Issue 71 June 2006
Hearts beat, throats swallow and Fallopian tubes squeeze. Many parts of us are pumping, pushing, and expanding at regular intervals all day long. And the regularity of these intervals depends on intricate molecular pathways that we are only beginning to understand. Part of the secret is being unveiled thanks to a minute nematode – Caenorhabditis elegans – whose rhythmic movements are easy to follow simply because of its transparency. A protein similar to proteins already discovered in humans, and known as Vav-1, seems to be at the heart of rhythms in the worm, which allow it not only to swallow but also to conceive and – less romantically – to expel waste.
We are made up of many kinds of rhythms, two of which are ultradian and circadian. Circadian rhythms occur once a day; ultradian rhythms occur more than once a day and are best illustrated by the heartbeat, breathing or even Drosophila’s courtship song. Circadian rhythms depend mainly on gene regulation and expression, whereas ultradian rhythms depend more on signalling pathways. Vav-1 is part of such a pathway, and triggers off – not the worm’s act of swallowing, conceiving or evacuating – but the regularity with which each of these processes occurs.
Caenorhabditis elegans is a choice animal for the study of such processes. And not only because it is transparent. It is a free-living nematode which lives in the soil, feeds off bacteria and is far easier to culture in a laboratory than mice or even fruit flies. In the late 1950s, the molecular biologist Sydney Brenner suggested that C.elegans would be a choice organism as a metazoan model for the study of higher organisms. And since then, knowledge in mechanisms as diverse as cell death, fear responses, development and signal transduction has taken a huge leap.

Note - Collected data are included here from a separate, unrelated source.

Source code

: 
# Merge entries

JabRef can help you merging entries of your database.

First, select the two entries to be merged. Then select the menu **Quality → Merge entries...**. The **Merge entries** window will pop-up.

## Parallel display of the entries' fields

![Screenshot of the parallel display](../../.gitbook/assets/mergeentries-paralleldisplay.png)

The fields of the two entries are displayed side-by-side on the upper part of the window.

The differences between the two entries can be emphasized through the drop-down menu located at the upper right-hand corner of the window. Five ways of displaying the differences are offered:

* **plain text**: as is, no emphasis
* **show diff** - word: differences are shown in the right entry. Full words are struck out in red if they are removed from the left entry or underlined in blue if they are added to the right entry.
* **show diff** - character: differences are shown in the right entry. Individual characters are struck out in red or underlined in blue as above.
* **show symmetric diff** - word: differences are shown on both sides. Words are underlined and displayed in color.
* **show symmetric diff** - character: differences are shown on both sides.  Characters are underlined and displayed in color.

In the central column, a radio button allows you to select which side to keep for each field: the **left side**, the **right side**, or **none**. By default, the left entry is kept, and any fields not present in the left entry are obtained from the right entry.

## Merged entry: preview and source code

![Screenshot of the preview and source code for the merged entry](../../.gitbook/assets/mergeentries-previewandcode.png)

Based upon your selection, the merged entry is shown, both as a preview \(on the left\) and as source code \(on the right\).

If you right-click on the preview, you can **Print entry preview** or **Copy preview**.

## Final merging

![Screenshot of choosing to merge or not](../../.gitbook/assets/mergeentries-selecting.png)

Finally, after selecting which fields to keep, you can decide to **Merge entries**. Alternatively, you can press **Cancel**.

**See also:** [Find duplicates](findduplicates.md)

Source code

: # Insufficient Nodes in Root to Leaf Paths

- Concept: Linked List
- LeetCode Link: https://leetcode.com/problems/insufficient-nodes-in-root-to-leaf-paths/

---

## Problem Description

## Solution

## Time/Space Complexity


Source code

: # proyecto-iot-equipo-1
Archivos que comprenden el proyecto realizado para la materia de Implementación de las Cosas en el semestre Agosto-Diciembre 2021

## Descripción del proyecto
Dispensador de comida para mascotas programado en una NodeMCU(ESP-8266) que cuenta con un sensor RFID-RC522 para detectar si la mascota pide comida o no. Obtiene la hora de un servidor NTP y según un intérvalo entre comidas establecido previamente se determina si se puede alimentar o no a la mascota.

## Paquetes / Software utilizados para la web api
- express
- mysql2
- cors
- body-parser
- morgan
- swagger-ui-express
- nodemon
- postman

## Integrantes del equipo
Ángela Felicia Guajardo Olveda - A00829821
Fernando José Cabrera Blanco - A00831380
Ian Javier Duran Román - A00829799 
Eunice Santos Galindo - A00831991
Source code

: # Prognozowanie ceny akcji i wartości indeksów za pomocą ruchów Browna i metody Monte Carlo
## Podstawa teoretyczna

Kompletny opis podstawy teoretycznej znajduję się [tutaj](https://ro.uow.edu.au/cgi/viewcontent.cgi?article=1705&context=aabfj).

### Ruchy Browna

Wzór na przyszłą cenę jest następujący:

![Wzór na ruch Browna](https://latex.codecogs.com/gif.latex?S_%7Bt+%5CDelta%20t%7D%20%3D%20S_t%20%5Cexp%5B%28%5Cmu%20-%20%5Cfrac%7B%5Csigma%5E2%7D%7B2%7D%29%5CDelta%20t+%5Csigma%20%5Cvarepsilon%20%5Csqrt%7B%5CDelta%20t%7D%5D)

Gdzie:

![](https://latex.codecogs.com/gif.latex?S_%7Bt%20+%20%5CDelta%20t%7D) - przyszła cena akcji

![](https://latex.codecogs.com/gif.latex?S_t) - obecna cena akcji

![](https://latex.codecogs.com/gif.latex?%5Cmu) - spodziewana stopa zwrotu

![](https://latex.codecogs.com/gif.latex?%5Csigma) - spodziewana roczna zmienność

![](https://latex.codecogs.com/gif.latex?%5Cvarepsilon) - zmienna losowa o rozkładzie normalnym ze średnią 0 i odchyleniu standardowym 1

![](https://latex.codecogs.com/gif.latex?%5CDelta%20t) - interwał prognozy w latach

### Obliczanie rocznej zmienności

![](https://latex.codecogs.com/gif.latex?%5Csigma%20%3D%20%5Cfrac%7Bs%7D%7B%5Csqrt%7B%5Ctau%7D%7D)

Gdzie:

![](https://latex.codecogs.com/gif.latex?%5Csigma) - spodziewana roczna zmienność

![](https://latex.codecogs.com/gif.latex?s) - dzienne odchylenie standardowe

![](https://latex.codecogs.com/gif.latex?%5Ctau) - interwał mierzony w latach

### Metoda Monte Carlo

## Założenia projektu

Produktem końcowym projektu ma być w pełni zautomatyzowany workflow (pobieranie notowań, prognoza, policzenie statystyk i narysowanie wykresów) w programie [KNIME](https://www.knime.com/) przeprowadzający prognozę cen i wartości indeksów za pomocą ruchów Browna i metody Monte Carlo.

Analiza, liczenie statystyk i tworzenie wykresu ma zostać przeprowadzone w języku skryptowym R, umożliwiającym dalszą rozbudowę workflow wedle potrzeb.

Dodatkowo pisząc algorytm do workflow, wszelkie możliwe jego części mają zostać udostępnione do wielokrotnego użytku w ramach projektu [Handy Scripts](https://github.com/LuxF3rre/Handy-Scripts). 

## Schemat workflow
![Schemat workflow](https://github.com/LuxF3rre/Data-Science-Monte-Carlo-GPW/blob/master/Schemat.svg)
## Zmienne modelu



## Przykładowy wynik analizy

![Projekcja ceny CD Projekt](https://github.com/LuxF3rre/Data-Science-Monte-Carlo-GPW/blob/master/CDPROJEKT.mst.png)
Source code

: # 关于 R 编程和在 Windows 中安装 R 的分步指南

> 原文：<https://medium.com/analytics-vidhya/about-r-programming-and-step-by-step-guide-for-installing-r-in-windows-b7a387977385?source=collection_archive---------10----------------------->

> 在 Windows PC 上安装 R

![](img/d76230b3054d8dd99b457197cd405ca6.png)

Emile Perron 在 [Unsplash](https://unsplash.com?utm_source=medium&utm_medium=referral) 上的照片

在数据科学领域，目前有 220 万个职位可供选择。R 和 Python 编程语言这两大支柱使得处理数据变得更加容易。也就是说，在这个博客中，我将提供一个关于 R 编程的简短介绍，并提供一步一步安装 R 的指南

C.elegans was also the first multicellular organism whose genome was sequenced just before the turn of the millennium. And researchers are now well acquainted with its 959 cells which represent the bare minimum of what is needed to make an animal, i.e. a multicellular organism with skin, muscles, a digestive system, a reproductive system and even a nervous system.
Courtesy of Ralf Sommer
Swallowing, fertilising and discharging are movements which demand rhythm. These three rhythmic movements whose periodicity ranges from sub-seconds to seconds and minutes, respectively, are orchestrated by Vav-1 in C.elegans. In Vav-1 mutants, the nematode does not swallow so frequently, and dies of hunger at an early stage. The other end of its intestines also loses its usual tempo and the nematode suffers from constipation. As for the reproductive system, C.elegans is hermaphrodite and sends ovocytes down to the spermatheca by way of coordinated contractions and dilations. In Vav-1 mutants, coordination is disturbed and eggs either do not reach the sperm, or get there too early or too late.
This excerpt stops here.